Incidentally, no single department in an organisation can address GDPR on its own, single-handedly. In fact, it requires an enterprise level view to address compliance, effectively, efficiently and more importantly, dare I say – ‘profitably’. For starters, ‘absolute compliance’ may not be possible for many organisations by May 25 2018. However, every CIO must at the least get control on their outcomes, related to GDPR.
Over the past few years, most CIOs started to recognise the importance of data management and data protection. But, GDPR started to add a sense of unprecedented urgency to those efforts. Many CIOs are probably even losing sleep on this.
The European Union’s (EU’s) General Data Protection Regulation (GDPR) will affect virtually any company in any sector around the world that processes the personal data of EU residents. Although, this may tend to put undue pressure on IT executives in order to ensure that their organisations are prepared, CIO’s must educate the enterprise that data matters are indeed a business strategy issue and not just an IT only issue. CIOs must build their case to communicate this to their business colleagues as well as their boards.
The GDPR replaces the EU’s Data Protection Directive 95/46/EC and is meant to harmonize data privacy and data protection requirements across Europe. One of the key difference between the new regulation and its predecessor, however, is that it holds accountable all companies that process personal data associated with EU residents, regardless of whether those companies have a physical presence in the EU or not. The potential penalties for noncompliance, meanwhile, are not trivial, reaching as high as 4 percent of global revenue or 20 million euros, whichever is greater. So, that’s what it is going to cost you if your C-Suite get things wrong.
Here’s a bare minimum, five things every CIO must do in ensuring that his or her organisation, is ready for GDPR compliance, even if you believe you are running late.

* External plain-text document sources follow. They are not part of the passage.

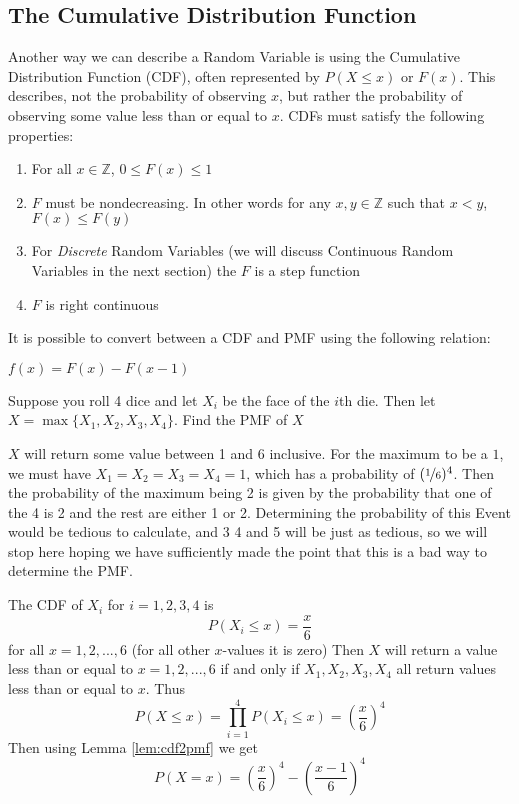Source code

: \documentclass{report}
\begin{document}
\subsection{The Cumulative Distribution Function}
Another way we can describe a Random Variable is using the Cumulative Distribution Function (CDF), often represented by $P(X\le x)$ or $F(x)$. This describes, not the probability of observing $x$, but rather the probability of observing some value less than or equal to $x$. CDFs must satisfy the following properties:
\begin{enumerate}
    \item For all $x\in\mathbb Z$, $0\le F(x) \le 1$
    \item $F$ must be nondecreasing. In other words for any $x,y\in\mathbb Z$ such that $x<y$, $F(x)\le F(y)$
    \item For \emph{Discrete} Random Variables (we will discuss Continuous Random Variables in the next section) the $F$ is a step function
    \item $F$ is right continuous
\end{enumerate}
\label{cdf_axioms}
It is possible to convert between a CDF and PMF using the following relation:
\begin{lemma}
    $f(x)=F(x)-F(x-1)$
\end{lemma}\label{lem:cdf2pmf}


\begin{example}
    Suppose you roll 4 dice and let $X_i$ be the face of the $i$th die. Then let $X=\max\{X_1, X_2, X_3, X_4\}$. Find the PMF of $X$

    $X$ will return some value between 1 and 6 inclusive. For the maximum to be a $1$, we must have $X_1=X_2=X_3=X_4=1$, which has a probability of $(\nicefrac 1 6)^4$. Then the probability of the maximum being 2 is given by the probability that one of the 4 is 2 and the rest are either 1 or 2. Determining the probability of this Event would be tedious to calculate, and 3 4 and 5 will be just as tedious, so we will stop here hoping we have sufficiently made the point that this is a bad way to determine the PMF.
    
    The CDF of $X_i$ for $i=1,2,3,4$ is
    \[
        P(X_i\le x)=\frac x 6
    \]
    for all $x=1,2,...,6$ (for all other $x$-values it is zero) Then $X$ will return a value less than or equal to $x=1,2,...,6$ if and only if $X_1, X_2,X_3,X_4$ all return values less than or equal to $x$. Thus
    \[
        P(X\le x)=\prod_{i=1}^4 P(X_i\le x)=\left(\frac x 6\right)^4
    \]
    Then using Lemma \ref{lem:cdf2pmf} we get
    \[
        P(X=x)= \left(\frac x 6\right)^4-\left(\frac {x-1} 6\right)^4
    \]
\end{example}
\end{document}

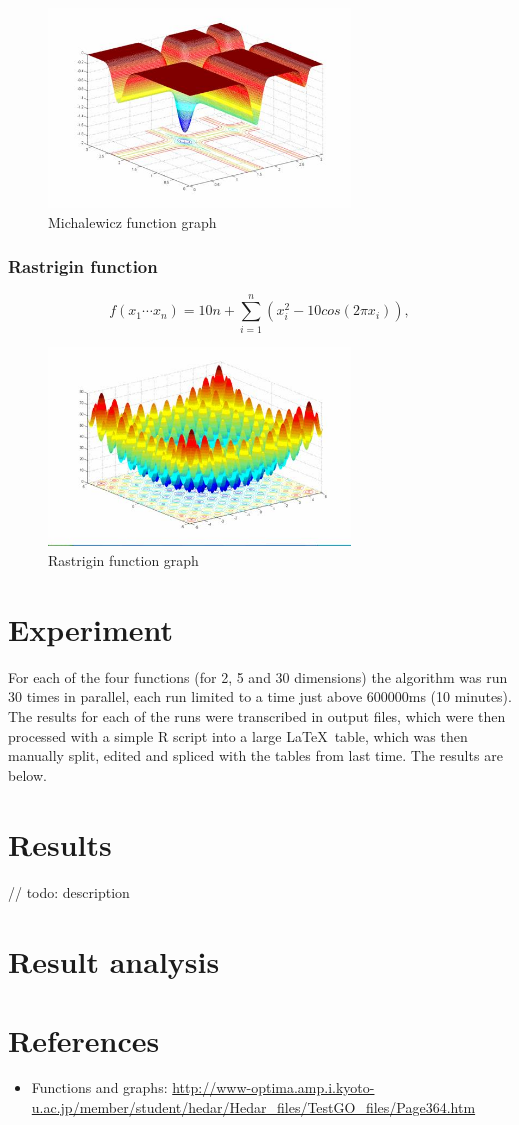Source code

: \documentclass{article}
\begin{document}
	\begin{figure}[!h]
		\includegraphics[height=150pt,keepaspectratio]{images/michalewicz-graph.jpg}
		\caption{Michalewicz function graph}
	\end{figure}

	\subsubsection{Rastrigin function}
	$$f(x_1 \cdots x_n) = 10n + \sum_{i=1}^n (x_i^2 -10cos(2\pi x_i)),$$

	\begin{figure}[!h]
		\includegraphics[height=150pt,keepaspectratio]{images/rastrigin-graph.jpg}
		\caption{Rastrigin function graph}
	\end{figure}
	
	\section{Experiment}
	For each of the four functions (for 2, 5 and 30 dimensions) the algorithm was run 30 times in parallel, each run limited to a time just above 600000ms (10 minutes). The results for each of the runs were transcribed in output files, which were then processed with a simple R script into a large \LaTeX\ table, which was then manually split, edited and spliced with the tables from last time. The results are below.
    \section{Results}
    \paragraph{}
    // todo: description

    \section{Result analysis}

    \section{References}
    \begin{itemize}
        \item Functions and graphs: \url{http://www-optima.amp.i.kyoto-u.ac.jp/member/student/hedar/Hedar_files/TestGO_files/Page364.htm}
    \end{itemize}
\end{document}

- Understand that data is a trail of your business processes. And this data must be managed with increased record-keeping. This is not new to most companies; however, the most undisciplined companies are obviously going to be penalised for this negligence and will have to get their house in order. Thankfully, most IT departments are capable enough.
- Get good at performing data protection impact assessments (DPIAs). Ensure that DPIAs are an integral part of your existing business and technology processes. The GDPR requires organisations to conduct data protection impact assessments for any new processing or changes to processing deemed to represent a high risk to the privacy and protection of EU resident personal data. This calls for a high level of transparency of both the process as well as data landscape.
- Incorporate Privacy by design into your culture and DNA. The GDPR requires privacy and data protection controls to be incorporated by design into any new or existing systems or processes that involve EU resident personal data. Ensure that communications and training programs address this as a part of your culture initiatives.
- Know and treat data sensitively while considering data portability and erasure. Under the GDPR, organisations must provide EU residents with the ability to access, correct, and erase their data, as well as allow them to move it to another service provider if they so choose.
Step up to a culture of managing data risk in your business. Get control over third-party risk management. Remember, that person-centric data is most valuable to your business anyway. It is the billion dollar byte. GDPR is now an opportunity to get your act together, even when third parties are managing your data.